TASK GOAL:
Transcribe each entry exactly; skip the images.

RECORDS PROVIDED:
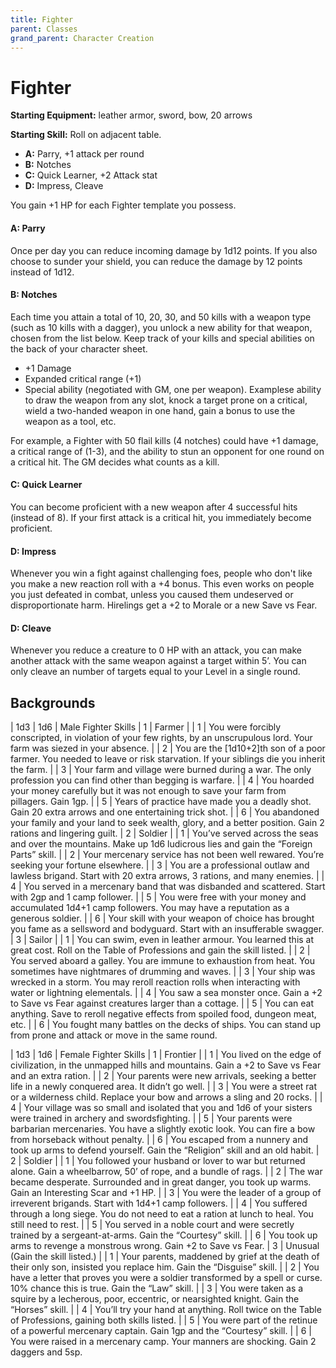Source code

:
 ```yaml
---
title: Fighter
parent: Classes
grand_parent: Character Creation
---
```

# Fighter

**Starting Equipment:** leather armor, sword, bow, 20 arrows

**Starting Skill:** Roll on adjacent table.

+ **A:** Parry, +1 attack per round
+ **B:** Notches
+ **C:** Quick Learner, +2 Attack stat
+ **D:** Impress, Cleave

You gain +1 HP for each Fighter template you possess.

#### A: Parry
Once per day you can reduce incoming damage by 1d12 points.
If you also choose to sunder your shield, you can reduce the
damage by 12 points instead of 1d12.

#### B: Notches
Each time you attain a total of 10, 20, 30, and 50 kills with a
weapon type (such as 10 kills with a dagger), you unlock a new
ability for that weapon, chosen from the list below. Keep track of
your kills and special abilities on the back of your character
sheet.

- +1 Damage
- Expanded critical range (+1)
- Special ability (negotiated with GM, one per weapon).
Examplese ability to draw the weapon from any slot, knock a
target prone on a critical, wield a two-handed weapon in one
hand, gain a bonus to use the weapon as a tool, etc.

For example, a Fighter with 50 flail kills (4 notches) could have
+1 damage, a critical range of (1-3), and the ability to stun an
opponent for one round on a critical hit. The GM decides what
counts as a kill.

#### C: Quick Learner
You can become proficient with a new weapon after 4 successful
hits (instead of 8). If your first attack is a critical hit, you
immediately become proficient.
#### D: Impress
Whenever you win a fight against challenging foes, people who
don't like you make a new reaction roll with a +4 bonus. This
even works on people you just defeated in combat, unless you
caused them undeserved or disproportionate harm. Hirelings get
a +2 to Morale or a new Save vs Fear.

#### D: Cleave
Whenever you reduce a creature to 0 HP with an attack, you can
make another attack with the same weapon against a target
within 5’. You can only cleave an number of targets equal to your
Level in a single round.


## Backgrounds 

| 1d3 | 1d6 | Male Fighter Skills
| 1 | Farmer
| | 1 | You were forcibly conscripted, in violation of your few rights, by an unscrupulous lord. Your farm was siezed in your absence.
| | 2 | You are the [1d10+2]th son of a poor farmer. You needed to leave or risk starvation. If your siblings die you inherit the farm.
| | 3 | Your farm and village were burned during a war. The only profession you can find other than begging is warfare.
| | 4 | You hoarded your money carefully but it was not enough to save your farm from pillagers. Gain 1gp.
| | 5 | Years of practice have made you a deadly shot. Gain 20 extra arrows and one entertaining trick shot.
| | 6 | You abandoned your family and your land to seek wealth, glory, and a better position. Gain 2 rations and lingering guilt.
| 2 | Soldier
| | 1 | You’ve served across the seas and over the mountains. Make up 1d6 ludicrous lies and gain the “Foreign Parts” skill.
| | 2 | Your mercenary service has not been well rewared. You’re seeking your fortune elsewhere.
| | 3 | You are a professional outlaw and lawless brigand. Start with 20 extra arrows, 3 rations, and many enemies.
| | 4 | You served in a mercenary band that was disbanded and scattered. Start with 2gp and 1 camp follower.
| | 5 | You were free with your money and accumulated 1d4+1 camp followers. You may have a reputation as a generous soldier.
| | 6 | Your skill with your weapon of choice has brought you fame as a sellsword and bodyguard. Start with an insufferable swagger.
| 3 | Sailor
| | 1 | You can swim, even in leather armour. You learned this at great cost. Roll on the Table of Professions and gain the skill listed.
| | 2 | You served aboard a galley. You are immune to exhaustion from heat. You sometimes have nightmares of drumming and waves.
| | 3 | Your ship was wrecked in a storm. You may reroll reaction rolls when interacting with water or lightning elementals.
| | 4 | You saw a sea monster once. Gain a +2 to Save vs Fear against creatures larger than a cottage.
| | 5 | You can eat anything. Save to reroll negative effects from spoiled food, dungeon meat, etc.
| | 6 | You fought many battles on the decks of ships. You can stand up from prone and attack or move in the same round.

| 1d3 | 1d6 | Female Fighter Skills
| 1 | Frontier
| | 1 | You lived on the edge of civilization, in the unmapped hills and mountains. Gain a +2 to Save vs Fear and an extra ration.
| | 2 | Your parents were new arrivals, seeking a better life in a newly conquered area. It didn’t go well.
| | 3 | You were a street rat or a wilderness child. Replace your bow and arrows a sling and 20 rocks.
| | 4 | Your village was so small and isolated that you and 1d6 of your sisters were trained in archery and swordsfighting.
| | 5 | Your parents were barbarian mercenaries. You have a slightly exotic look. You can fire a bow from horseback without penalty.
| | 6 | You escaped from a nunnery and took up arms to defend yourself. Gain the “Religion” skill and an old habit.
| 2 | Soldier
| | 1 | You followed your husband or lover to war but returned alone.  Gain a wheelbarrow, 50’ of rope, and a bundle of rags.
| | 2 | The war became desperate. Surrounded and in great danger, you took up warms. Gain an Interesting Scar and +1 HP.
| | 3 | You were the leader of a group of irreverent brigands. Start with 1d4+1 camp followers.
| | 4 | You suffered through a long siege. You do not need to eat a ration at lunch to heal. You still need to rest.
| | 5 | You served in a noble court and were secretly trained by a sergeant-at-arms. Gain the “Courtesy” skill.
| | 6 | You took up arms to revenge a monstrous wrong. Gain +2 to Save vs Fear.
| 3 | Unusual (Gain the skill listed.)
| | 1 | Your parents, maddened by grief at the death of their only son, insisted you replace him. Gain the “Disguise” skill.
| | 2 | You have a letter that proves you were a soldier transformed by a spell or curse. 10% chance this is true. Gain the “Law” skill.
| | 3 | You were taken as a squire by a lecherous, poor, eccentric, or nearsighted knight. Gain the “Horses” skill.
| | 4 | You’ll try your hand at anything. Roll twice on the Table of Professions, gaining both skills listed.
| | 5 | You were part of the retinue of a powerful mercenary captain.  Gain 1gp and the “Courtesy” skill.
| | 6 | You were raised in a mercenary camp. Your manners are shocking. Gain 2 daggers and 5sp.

EXERCISE OUTPUT:
Source code

:
 ```yaml
---
title: Fighter
parent: Classes
grand_parent: Character Creation
---
```

# Fighter

**Starting Equipment:** leather armor, sword, bow, 20 arrows

**Starting Skill:** Roll on adjacent table.

+ **A:** Parry, +1 attack per round
+ **B:** Notches
+ **C:** Quick Learner, +2 Attack stat
+ **D:** Impress, Cleave

You gain +1 HP for each Fighter template you possess.

#### A: Parry
Once per day you can reduce incoming damage by 1d12 points.
If you also choose to sunder your shield, you can reduce the
damage by 12 points instead of 1d12.

#### B: Notches
Each time you attain a total of 10, 20, 30, and 50 kills with a
weapon type (such as 10 kills with a dagger), you unlock a new
ability for that weapon, chosen from the list below. Keep track of
your kills and special abilities on the back of your character
sheet.

- +1 Damage
- Expanded critical range (+1)
- Special ability (negotiated with GM, one per weapon).
Examplese ability to draw the weapon from any slot, knock a
target prone on a critical, wield a two-handed weapon in one
hand, gain a bonus to use the weapon as a tool, etc.

For example, a Fighter with 50 flail kills (4 notches) could have
+1 damage, a critical range of (1-3), and the ability to stun an
opponent for one round on a critical hit. The GM decides what
counts as a kill.

#### C: Quick Learner
You can become proficient with a new weapon after 4 successful
hits (instead of 8). If your first attack is a critical hit, you
immediately become proficient.
#### D: Impress
Whenever you win a fight against challenging foes, people who
don't like you make a new reaction roll with a +4 bonus. This
even works on people you just defeated in combat, unless you
caused them undeserved or disproportionate harm. Hirelings get
a +2 to Morale or a new Save vs Fear.

#### D: Cleave
Whenever you reduce a creature to 0 HP with an attack, you can
make another attack with the same weapon against a target
within 5’. You can only cleave an number of targets equal to your
Level in a single round.


## Backgrounds 

| 1d3 | 1d6 | Male Fighter Skills
| 1 | Farmer
| | 1 | You were forcibly conscripted, in violation of your few rights, by an unscrupulous lord. Your farm was siezed in your absence.
| | 2 | You are the [1d10+2]th son of a poor farmer. You needed to leave or risk starvation. If your siblings die you inherit the farm.
| | 3 | Your farm and village were burned during a war. The only profession you can find other than begging is warfare.
| | 4 | You hoarded your money carefully but it was not enough to save your farm from pillagers. Gain 1gp.
| | 5 | Years of practice have made you a deadly shot. Gain 20 extra arrows and one entertaining trick shot.
| | 6 | You abandoned your family and your land to seek wealth, glory, and a better position. Gain 2 rations and lingering guilt.
| 2 | Soldier
| | 1 | You’ve served across the seas and over the mountains. Make up 1d6 ludicrous lies and gain the “Foreign Parts” skill.
| | 2 | Your mercenary service has not been well rewared. You’re seeking your fortune elsewhere.
| | 3 | You are a professional outlaw and lawless brigand. Start with 20 extra arrows, 3 rations, and many enemies.
| | 4 | You served in a mercenary band that was disbanded and scattered. Start with 2gp and 1 camp follower.
| | 5 | You were free with your money and accumulated 1d4+1 camp followers. You may have a reputation as a generous soldier.
| | 6 | Your skill with your weapon of choice has brought you fame as a sellsword and bodyguard. Start with an insufferable swagger.
| 3 | Sailor
| | 1 | You can swim, even in leather armour. You learned this at great cost. Roll on the Table of Professions and gain the skill listed.
| | 2 | You served aboard a galley. You are immune to exhaustion from heat. You sometimes have nightmares of drumming and waves.
| | 3 | Your ship was wrecked in a storm. You may reroll reaction rolls when interacting with water or lightning elementals.
| | 4 | You saw a sea monster once. Gain a +2 to Save vs Fear against creatures larger than a cottage.
| | 5 | You can eat anything. Save to reroll negative effects from spoiled food, dungeon meat, etc.
| | 6 | You fought many battles on the decks of ships. You can stand up from prone and attack or move in the same round.

| 1d3 | 1d6 | Female Fighter Skills
| 1 | Frontier
| | 1 | You lived on the edge of civilization, in the unmapped hills and mountains. Gain a +2 to Save vs Fear and an extra ration.
| | 2 | Your parents were new arrivals, seeking a better life in a newly conquered area. It didn’t go well.
| | 3 | You were a street rat or a wilderness child. Replace your bow and arrows a sling and 20 rocks.
| | 4 | Your village was so small and isolated that you and 1d6 of your sisters were trained in archery and swordsfighting.
| | 5 | Your parents were barbarian mercenaries. You have a slightly exotic look. You can fire a bow from horseback without penalty.
| | 6 | You escaped from a nunnery and took up arms to defend yourself. Gain the “Religion” skill and an old habit.
| 2 | Soldier
| | 1 | You followed your husband or lover to war but returned alone.  Gain a wheelbarrow, 50’ of rope, and a bundle of rags.
| | 2 | The war became desperate. Surrounded and in great danger, you took up warms. Gain an Interesting Scar and +1 HP.
| | 3 | You were the leader of a group of irreverent brigands. Start with 1d4+1 camp followers.
| | 4 | You suffered through a long siege. You do not need to eat a ration at lunch to heal. You still need to rest.
| | 5 | You served in a noble court and were secretly trained by a sergeant-at-arms. Gain the “Courtesy” skill.
| | 6 | You took up arms to revenge a monstrous wrong. Gain +2 to Save vs Fear.
| 3 | Unusual (Gain the skill listed.)
| | 1 | Your parents, maddened by grief at the death of their only son, insisted you replace him. Gain the “Disguise” skill.
| | 2 | You have a letter that proves you were a soldier transformed by a spell or curse. 10% chance this is true. Gain the “Law” skill.
| | 3 | You were taken as a squire by a lecherous, poor, eccentric, or nearsighted knight. Gain the “Horses” skill.
| | 4 | You’ll try your hand at anything. Roll twice on the Table of Professions, gaining both skills listed.
| | 5 | You were part of the retinue of a powerful mercenary captain.  Gain 1gp and the “Courtesy” skill.
| | 6 | You were raised in a mercenary camp. Your manners are shocking. Gain 2 daggers and 5sp.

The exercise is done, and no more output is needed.